Analysis Property companies are under increasing pressure to change their business models.
Developers seek new business models
More than six months after the global financial crisis began having a serious effect on the country, property companies are under increasing pressure to change their business models and devise strategies to ensure they remain profitable. With prices falling across the Emirates, sales of homes from developers have slowed almost to a halt. Even those wishing to buy homes to live in are having trouble because they cannot get mortgage financing.

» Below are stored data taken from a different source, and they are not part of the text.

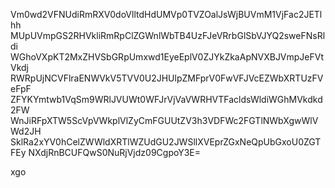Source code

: Vm0wd2VFNUdiRmRXV0doVlltdHdUMVp0TVZOalJsWjBUVmM1VjFac2JETlhh
MUpUVmpGS2RHVkliRmRpClZGWnlWbTB4UzFJeVRrbGlSbVJYQ2sweFNsRldi
WGhoVXpKT2MxZHVSbGRpUmxwd1EyeEplV0ZJYkZkaApNVXBJVmpJeFVtVkdj
RWRpUjNCVFlraENWVkV5TVV0U2JHUlpZMFprV0FwVFJVcEZWbXRTUzFVeFpF
ZFYKYmtwb1VqSm9WRlJVUWt0WFJrVjVaVWRHVTFacldsWldiWGhMVkdkd2FW
WnJiRFpXTW5ScVpVWkplVlZyCmFGUUtZV3h3VDFWc2FGTlNWbXgwWlVWd2JH
SklRa2xYV0hCelZWWldXRTlWZUdGU2JWSllXVEprZGxNeQpUbGxoU0ZGTFEy
NXdjRnBCUFQwS0NuRjVjdz09CgpoY3E=

xgo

Property companies have separated into three groups: those that are introducing radical strategies to ensure they survive a potential sales drought; those that are taking cautious steps to change their businesses; and developers that are facing a severe cash shortage and are looking to sell off assets or obtain government support. The consequences of the slowdown were apparent in the earnings reports of the six publicly traded property companies for the first quarter.
Profit declines at the companies ranged from 35 per cent at Aldar Properties to 87.4 per cent at Union Properties, compared with the first quarter of last year. Even those profits are misleading because they are mostly made up of sales from last year that are only now appearing on income statements because of accounting methods. For example, while Aldar's net profit for the first quarter of this year was Dh888.6 million (US$241.9m), its net operating profit, which is made up of its cash-generating items for that period, was just Dh14.2m.
This is because Aldar included the transition of 3.5 million square metres of land into "investment property" and other revaluations of its assets as profit. The low net operating profit of a company such as Aldar is proof of the challenges companies across the sector face, analysts say. With low cash flow, they must rely on cash reserves and debt financing to make it through to a time when sales pick up or rental income starts kicking in.
"It's going to be a challenging year for most of these companies," says Bobby Sarkar, an analyst at Al Mal Capital. "There won't be many sales and the incidences of defaults will increase as the companies start to hand property over." But with some time having passed since the market took a turn for the worse, several companies have outlined strategies to adapt their businesses to the conditions. Deyaar Development in Dubai and Sorouh Real Estate in Abu Dhabi are pushing forward with plans to cut prices. They are also gaining regular income through, for example, renting properties and property management.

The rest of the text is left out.